» **Your goal**: After locating the line with "- Possibility for an mobile app." in the data that follows, return it and every later line exactly, up to and including the line with "- [Mike Dane](https://www.youtube.com/c/GiraffeAcademy)".

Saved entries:
####################

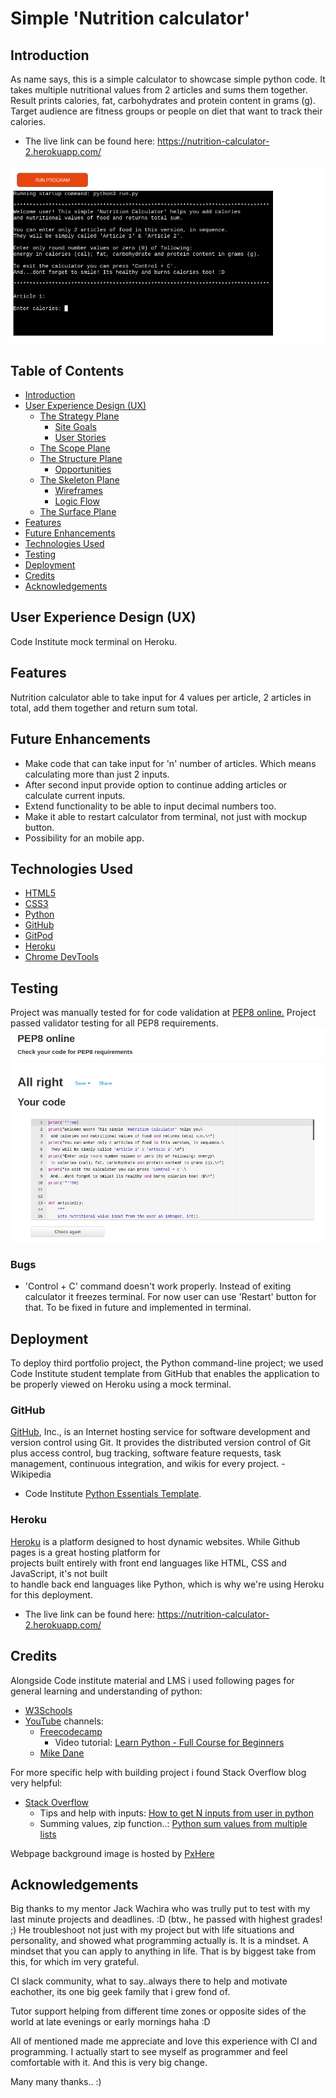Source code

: # Simple 'Nutrition calculator'

## Introduction

As name says, this is a simple calculator to showcase simple python code.
It takes multiple nutritional values from 2 articles and sums them together.
Result prints calories, fat, carbohydrates and protein content in grams (g).
Target audience are fitness groups or people on diet that want to track their calories.
- The live link can be found here: https://nutrition-calculator-2.herokuapp.com/

![Responsive Mockup](assets/heroku.jpeg)

## Table of Contents
* [Introduction](#introduction)
* [User Experience Design (UX)](#user-experience-design-ux)
    * [The Strategy Plane](#the-strategy-plane)
        * [Site Goals](#site-goals)
        * [User Stories](#user-stories)
    * [The Scope Plane](#the-scope-plane)
    * [The Structure Plane](#the-structure-plane)
        * [Opportunities](#opportunities)
    * [The Skeleton Plane](#the-skeleton-plane)
        * [Wireframes](#wireframe-mockups)
        * [Logic Flow](#logic-flow)
    * [The Surface Plane](#the-surface-plane)
* [Features](#features)
* [Future Enhancements](#future-enhancements)
* [Technologies Used](#technologies-used)
* [Testing](#testing)
* [Deployment](#deployment)
* [Credits](#credits)
* [Acknowledgements](#acknowledgements)


## User Experience Design (UX)

Code Institute mock terminal on Heroku.

## Features

Nutrition calculator able to take input for 4 values per article, 2 articles in total, add them together and return sum total.

## Future Enhancements

- Make code that can take input for 'n' number of articles. Which means calculating more than just 2 inputs.
- After second input provide option to continue adding articles or calculate current inputs.
- Extend functionality to be able to input decimal numbers too.
- Make it able to restart calculator from terminal, not just with mockup button.
- Possibility for an mobile app.

## Technologies Used

- [HTML5](https://en.wikipedia.org/wiki/HTML5)
- [CSS3](https://en.wikipedia.org/wiki/CSS)
- [Python](https://www.python.org/) 
- [GitHub](https://github.com/)
- [GitPod](https://www.gitpod.io/)
- [Heroku](https://www.heroku.com)
- [Chrome DevTools](https://developer.chrome.com/docs/devtools/)

## Testing

Project was manually tested for for code validation at [PEP8 online.](http://pep8online.com)
Project passed validator testing for all PEP8 requirements. ![Validator Testing](/PEP8.jpeg)

### Bugs

- 'Control + C' command doesn't work properly. Instead of exiting calculator it freezes terminal. For now user can use 'Restart' button for that. To be fixed in future and implemented in terminal.

## Deployment

To deploy third portfolio project, the Python command-line project; we used Code Institute student template from GitHub that enables the application to be properly viewed on Heroku using a mock terminal.

### GitHub

[GitHub](https://github.com/), Inc., is an Internet hosting service for software development and version control using Git. It provides the distributed version control of Git plus access control, bug tracking, software feature requests, task management, continuous integration, and wikis for every project. - Wikipedia

- Code Institute [Python Essentials Template](https://github.com/Code-Institute-Org/python-essentials-template).

### Heroku

[Heroku](https://www.heroku.com) is a platform designed to host dynamic websites. While Github pages is a great hosting platform for  
projects built entirely with front end languages  like HTML, CSS and JavaScript, it's not built  
to handle back end languages like Python, which  is why we're using Heroku for this deployment.

- The live link can be found here: https://nutrition-calculator-2.herokuapp.com/

## Credits

Alongside Code institute material and LMS i used following pages for general learning and understanding of python:
- [W3Schools](https://www.w3schools.com/)
- [YouTube](https://www.youtube.com/) channels:
  - [Freecodecamp](https://www.youtube.com/c/Freecodecamp)
    - Video tutorial: [Learn Python - Full Course for Beginners](https://www.youtube.com/watch?v=rfscVS0vtbw)
  - [Mike Dane](https://www.youtube.com/c/GiraffeAcademy)

For more specific help with building project i found Stack Overflow blog very helpful:
- [Stack Overflow](https://stackoverflow.com/)
  - Tips and help with inputs: [How to get N inputs from user in python](https://stackoverflow.com/questions/30786513/how-to-get-n-inputs-from-user-in-python)
  - Summing values, zip function..: [Python sum values from multiple lists](https://stackoverflow.com/questions/52703442/python-sum-values-from-multiple-lists-more-than-two)

Webpage background image is hosted by [PxHere](https://pxhere.com/en/photo/669281)
 

## Acknowledgements

Big thanks to my mentor Jack Wachira who was trully put to test with my last minute projects and deadlines. :D (btw., he passed with highest grades! ;)
He troubleshoot not just with my project but with life situations and personality, and showed what programming actually is. It is a mindset. A mindset that you can apply to anything in life. That is by biggest take from this, for which im very grateful.

CI slack community, what to say..always there to help and motivate eachother, its one big geek family that i grew fond of.

Tutor support helping from different time zones or opposite sides of the world at late evenings or early mornings haha :D

All of mentioned made me appreciate and love this experience with CI and programming. I actually start to see myself as programmer and feel comfortable with it. And this is very big change.

Many many thanks.. :)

####################

» **Written answer**:
- Possibility for an mobile app.

## Technologies Used

- [HTML5](https://en.wikipedia.org/wiki/HTML5)
- [CSS3](https://en.wikipedia.org/wiki/CSS)
- [Python](https://www.python.org/) 
- [GitHub](https://github.com/)
- [GitPod](https://www.gitpod.io/)
- [Heroku](https://www.heroku.com)
- [Chrome DevTools](https://developer.chrome.com/docs/devtools/)

## Testing

Project was manually tested for for code validation at [PEP8 online.](http://pep8online.com)
Project passed validator testing for all PEP8 requirements. ![Validator Testing](/PEP8.jpeg)

### Bugs

- 'Control + C' command doesn't work properly. Instead of exiting calculator it freezes terminal. For now user can use 'Restart' button for that. To be fixed in future and implemented in terminal.

## Deployment

To deploy third portfolio project, the Python command-line project; we used Code Institute student template from GitHub that enables the application to be properly viewed on Heroku using a mock terminal.

### GitHub

[GitHub](https://github.com/), Inc., is an Internet hosting service for software development and version control using Git. It provides the distributed version control of Git plus access control, bug tracking, software feature requests, task management, continuous integration, and wikis for every project. - Wikipedia

- Code Institute [Python Essentials Template](https://github.com/Code-Institute-Org/python-essentials-template).

### Heroku

[Heroku](https://www.heroku.com) is a platform designed to host dynamic websites. While Github pages is a great hosting platform for  
projects built entirely with front end languages  like HTML, CSS and JavaScript, it's not built  
to handle back end languages like Python, which  is why we're using Heroku for this deployment.

- The live link can be found here: https://nutrition-calculator-2.herokuapp.com/

## Credits

Alongside Code institute material and LMS i used following pages for general learning and understanding of python:
- [W3Schools](https://www.w3schools.com/)
- [YouTube](https://www.youtube.com/) channels:
  - [Freecodecamp](https://www.youtube.com/c/Freecodecamp)
    - Video tutorial: [Learn Python - Full Course for Beginners](https://www.youtube.com/watch?v=rfscVS0vtbw)
  - [Mike Dane](https://www.youtube.com/c/GiraffeAcademy)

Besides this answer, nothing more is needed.